Did you write any new necessary tests?
Did you update the CHANGELOG?

Proposed Changes

Closing issues

Closes #74.

codecov · 2023-09-08T10:25:50Z

Codecov Report

❗ No coverage uploaded for pull request base (internal_datasets@959b3a0). Click here to learn what that means.
Patch has no changes to coverable lines.

Additional details and impacted files

@@                 Coverage Diff                  @@
##             internal_datasets      #79   +/-   ##
====================================================
  Coverage                     ?   88.61%           
====================================================
  Files                        ?      194           
  Lines                        ?    12488           
  Branches                     ?        0           
====================================================
  Hits                         ?    11066           
  Misses                       ?     1422           
  Partials                     ?        0

☔ View full report in Codecov by Sentry.

📢 Have feedback on the report?
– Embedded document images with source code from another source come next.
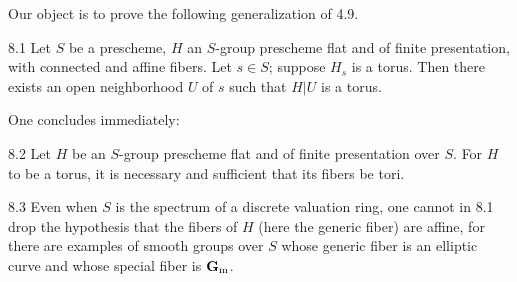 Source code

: Our object is to prove the following generalization of 4.9.
\begin{theorem}{8.1}\label{X.8.1}
Let $S$ be a prescheme, $H$ an $S$-group prescheme flat and of finite presentation, with connected and affine fibers. Let $s\in S$; suppose $H_s$ is a torus. Then there exists an open neighborhood $U$ of $s$ such that $H|U$ is a torus.
\end{theorem}
One concludes immediately:
\begin{corollary}{8.2}\label{X.8.2}
Let $H$ be an $S$-group prescheme flat and of finite presentation over $S$. For $H$ to be a torus, it is necessary and sufficient that its fibers be tori.
\end{corollary}
\begin{remark}{8.3}\label{X.8.3}
Even when $S$ is the spectrum of a discrete valuation ring, one cannot in 8.1 drop the hypothesis that the fibers of $H$ (here the generic fiber) are affine, for there are examples of smooth groups over $S$ whose generic fiber is an elliptic curve and whose special fiber is $\Gm$.
\end{remark}
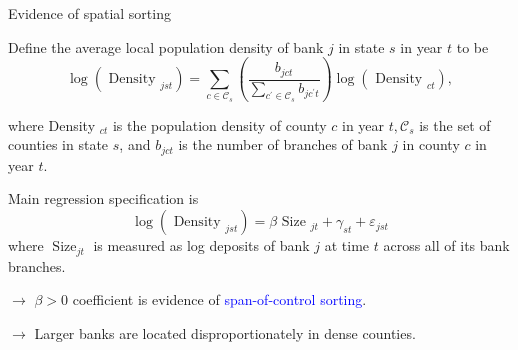 \documentclass[notes,10pt, aspectratio=169]{beamer}
\newenvironment{wideitemize}{\itemize\addtolength{\itemsep}{10pt}}{\enditemize}
\begin{document}
\begin{frame}{Evidence of spatial sorting}

    \begin{wideitemize}
        \item Define the average local population density of bank $j$ in state $s$ in year $t$ to be
        $$
        \log \left(\text { Density }_{j s t}\right)=\sum_{c \in \mathcal{C}_s}\left(\frac{b_{j c t}}{\sum_{c^{\prime} \in \mathcal{C}_s} b_{j c^{\prime} t}}\right) \log \left(\text { Density }_{c t}\right),
        $$

        where Density ${ }_{c t}$ is the population density of county $c$ in year $t, \mathcal{C}_s$ is the set of counties in state $s$, and $b_{j c t}$ is the number of branches of bank $j$ in county $c$ in year $t$. %
        
        \item  Main regression specification is
$$
\log \left(\text { Density }_{j s t}\right)=\beta \text { Size }_{j t}+\gamma_{s t}+\varepsilon_{j s t}
$$
where $\operatorname{Size}_{j t}$ is measured as log deposits of bank $j$ at time $t$ across all of its bank branches. 

\item[$\rightarrow$] $\beta>0$ coefficient is evidence of \textcolor{blue}{span-of-control sorting}.

\item[$\rightarrow$] Larger banks are located disproportionately in dense counties.

    \end{wideitemize}
    \end{frame}
\end{document}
Share it here.

github-actions · 2023-09-08T10:31:22Z

🚀 Deployed on https://deploy-preview-79--etna-docs.netlify.app

etna/datasets/internal_datasets.py

ostreech1997 · 2023-09-09T07:42:38Z

Script for time measurements for saving data in wide and long formats.

import tempfile
import urllib.request
import zipfile
from pathlib import Path
import time

import pandas as pd

from etna.datasets.tsdataset import TSDataset


dataset_dir = Path.home() / ".etna" / "electricity_15T"
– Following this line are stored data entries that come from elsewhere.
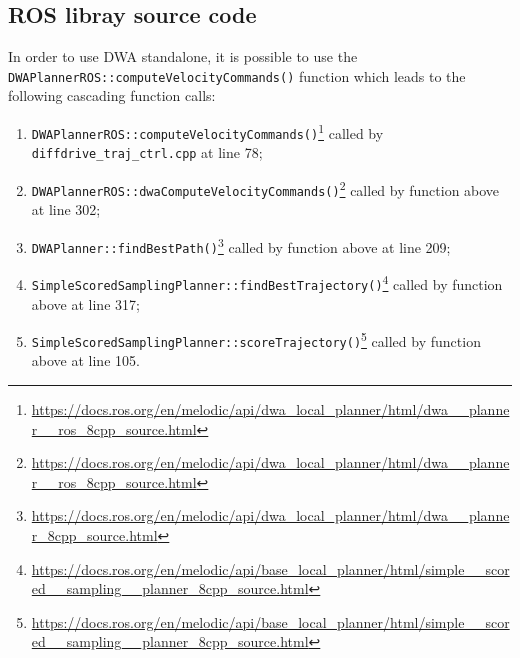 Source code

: \documentclass[11pt,a4paper]{article}
\begin{document}

\subsection{ROS libray source code}

In order to use DWA standalone, it is possible to use the \texttt{DWAPlannerROS::computeVelocityCommands()} function
which leads to the following cascading function calls:\\
\begin{enumerate}

    \item \texttt{DWAPlannerROS::computeVelocityCommands()}\footnote
    {\href{https://docs.ros.org/en/melodic/api/dwa\_local\_planner/html/dwa\_\_planner\_\_ros\_8cpp\_source.html}
    {https://docs.ros.org/en/melodic/api/dwa\_local\_planner/html/dwa\_\_planner\_\_ros\_8cpp\_source.html}}
    called by \texttt{diffdrive\_traj\_ctrl.cpp} at line 78;

    \item \texttt{DWAPlannerROS::dwaComputeVelocityCommands()}\footnote
    {\href{https://docs.ros.org/en/melodic/api/dwa\_local\_planner/html/dwa\_\_planner\_\_ros\_8cpp\_source.html}
    {https://docs.ros.org/en/melodic/api/dwa\_local\_planner/html/dwa\_\_planner\_\_ros\_8cpp\_source.html}}
    called by function above at line 302;

    \item \texttt{DWAPlanner::findBestPath()}\footnote
    {\href{https://docs.ros.org/en/melodic/api/dwa\_local\_planner/html/dwa\_\_planner\_8cpp\_source.html}
    {https://docs.ros.org/en/melodic/api/dwa\_local\_planner/html/dwa\_\_planner\_8cpp\_source.html}}
    called by function above at line 209;

    \item \texttt{SimpleScoredSamplingPlanner::findBestTrajectory()}\footnote
    {\href{https://docs.ros.org/en/melodic/api/base\_local\_planner/html/simple\_\_scored\_\_sampling\_\_planner\_8cpp\_source.html}
    {https://docs.ros.org/en/melodic/api/base\_local\_planner/html/simple\_\_scored\_\_sampling\_\_planner\_8cpp\_source.html}}
    called by function above at line 317;

    \item \texttt{SimpleScoredSamplingPlanner::scoreTrajectory()}\footnote
    {\href{https://docs.ros.org/en/melodic/api/base\_local\_planner/html/simple\_\_scored\_\_sampling\_\_planner\_8cpp\_source.html}
    {https://docs.ros.org/en/melodic/api/base\_local\_planner/html/simple\_\_scored\_\_sampling\_\_planner\_8cpp\_source.html}}
    called by function above at line 105.\\

\end{enumerate}
\end{document}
def _download_dataset_zip(url: str, file_name: str, **kwargs) -> pd.DataFrame:
    try:
        with tempfile.TemporaryDirectory() as td:
            temp_path = Path(td) / "temp.zip"
            urllib.request.urlretrieve(url, temp_path)
            with zipfile.ZipFile(temp_path) as f:
                f.extractall(td)
                df = pd.read_csv(Path(td) / file_name, **kwargs)
    except Exception as err:
        raise Exception(f"Error during downloading and reading dataset. Reason: {repr(err)}")
    return df


def prepare_data():
    url = "https://archive.ics.uci.edu/static/public/321/electricityloaddiagrams20112014.zip"
    dataset_dir.mkdir(exist_ok=True, parents=True)
    data = _download_dataset_zip(url=url, file_name="LD2011_2014.txt", sep=";", dtype=str)
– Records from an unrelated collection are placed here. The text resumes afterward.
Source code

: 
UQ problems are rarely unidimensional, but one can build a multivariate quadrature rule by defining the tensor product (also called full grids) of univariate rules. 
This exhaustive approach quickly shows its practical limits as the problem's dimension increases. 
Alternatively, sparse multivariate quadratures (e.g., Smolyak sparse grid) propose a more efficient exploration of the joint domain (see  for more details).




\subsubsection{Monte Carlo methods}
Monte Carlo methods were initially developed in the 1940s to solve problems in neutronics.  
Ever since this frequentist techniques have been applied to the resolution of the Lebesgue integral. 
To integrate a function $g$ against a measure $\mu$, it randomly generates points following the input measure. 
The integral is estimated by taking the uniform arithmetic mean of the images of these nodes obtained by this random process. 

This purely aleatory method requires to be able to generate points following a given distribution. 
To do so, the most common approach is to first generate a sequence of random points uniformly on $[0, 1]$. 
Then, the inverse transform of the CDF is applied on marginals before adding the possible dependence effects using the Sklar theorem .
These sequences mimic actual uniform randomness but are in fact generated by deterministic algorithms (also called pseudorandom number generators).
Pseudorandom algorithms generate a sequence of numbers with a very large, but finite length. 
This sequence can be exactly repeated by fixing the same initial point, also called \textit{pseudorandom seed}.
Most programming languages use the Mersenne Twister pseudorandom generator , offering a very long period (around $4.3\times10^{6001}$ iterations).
    data = data.rename({"Unnamed: 0": "timestamp"}, axis=1)
    data["timestamp"] = pd.to_datetime(data["timestamp"])
    dt_list = sorted(data["timestamp"].unique())
    data = data.melt("timestamp", var_name="segment", value_name="target")
    data["target"] = data["target"].str.replace(",", ".").astype(float)
    data_train = data[data["timestamp"].isin(dt_list[: -15 * 24])]
    data_test = data[data["timestamp"].isin(dt_list[-15 * 24:])]
    return data, data_train, data_test


def save_wide():
    data, data_train, data_test = prepare_data()
    TSDataset.to_dataset(data).to_csv(dataset_dir / "electricity_15T_full.csv.gz", index=True, compression="gzip")
    TSDataset.to_dataset(data_train).to_csv(
        dataset_dir / "electricity_15T_train.csv.gz", index=True, compression="gzip"
    )
    TSDataset.to_dataset(data_test).to_csv(dataset_dir / "electricity_15T_test.csv.gz", index=True, compression="gzip")


def load_wide():
    data = pd.read_csv(
        dataset_dir / f"electricity_15T_full.csv.gz",
        compression="gzip",
        header=[0, 1],
        index_col=[0],
        parse_dates=[0]
    )
    _ = TSDataset(data, freq="15T")


def save_long():
    data, data_train, data_test = prepare_data()
    data.to_csv(dataset_dir / "electricity_15T_full.csv.gz", index=False, compression="gzip")
    data_train.to_csv(
        dataset_dir / "electricity_15T_train.csv.gz", index=False, compression="gzip"
    )
    data_test.to_csv(dataset_dir / "electricity_15T_test.csv.gz", index=False, compression="gzip")


def load_long():
    data = pd.read_csv(
        dataset_dir / f"electricity_15T_full.csv.gz",
        compression="gzip",
        parse_dates=[0]
    )
    _ = TSDataset(TSDataset.to_dataset(data), freq="15T")


def main():
    time_start = time.time()
    save_wide()
    time_end = time.time()
    print("Time for saving data in wide format:", (time_end - time_start) / 60)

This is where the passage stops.